- _Work task_
If "content" shows up in a line of the material, return that line.

- _Dataset entries_
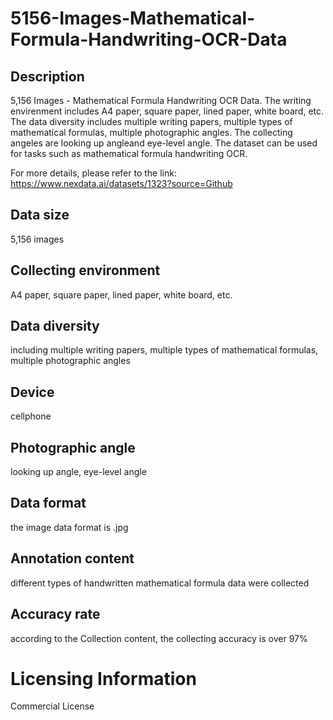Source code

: # 5156-Images-Mathematical-Formula-Handwriting-OCR-Data

## Description
5,156 Images - Mathematical Formula Handwriting OCR Data. The writing envirenment includes A4 paper, square paper, lined paper, white board, etc. The data diversity includes multiple writing papers, multiple types of mathematical formulas, multiple photographic angles. The collecting angeles are looking up angleand eye-level angle. The dataset can be used for tasks such as mathematical formula handwriting OCR.

For more details, please refer to the link: https://www.nexdata.ai/datasets/1323?source=Github


## Data size
5,156 images
## Collecting environment
A4 paper, square paper, lined paper, white board, etc.
## Data diversity
including multiple writing papers, multiple types of mathematical formulas, multiple photographic angles
## Device
cellphone
## Photographic angle
looking up angle, eye-level angle
## Data format
the image data format is .jpg
## Annotation content
different types of handwritten mathematical formula data were collected
## Accuracy rate
according to the Collection content, the collecting accuracy is over 97%
# Licensing Information
Commercial License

- _Output for this task_
## Annotation content
according to the Collection content, the collecting accuracy is over 97%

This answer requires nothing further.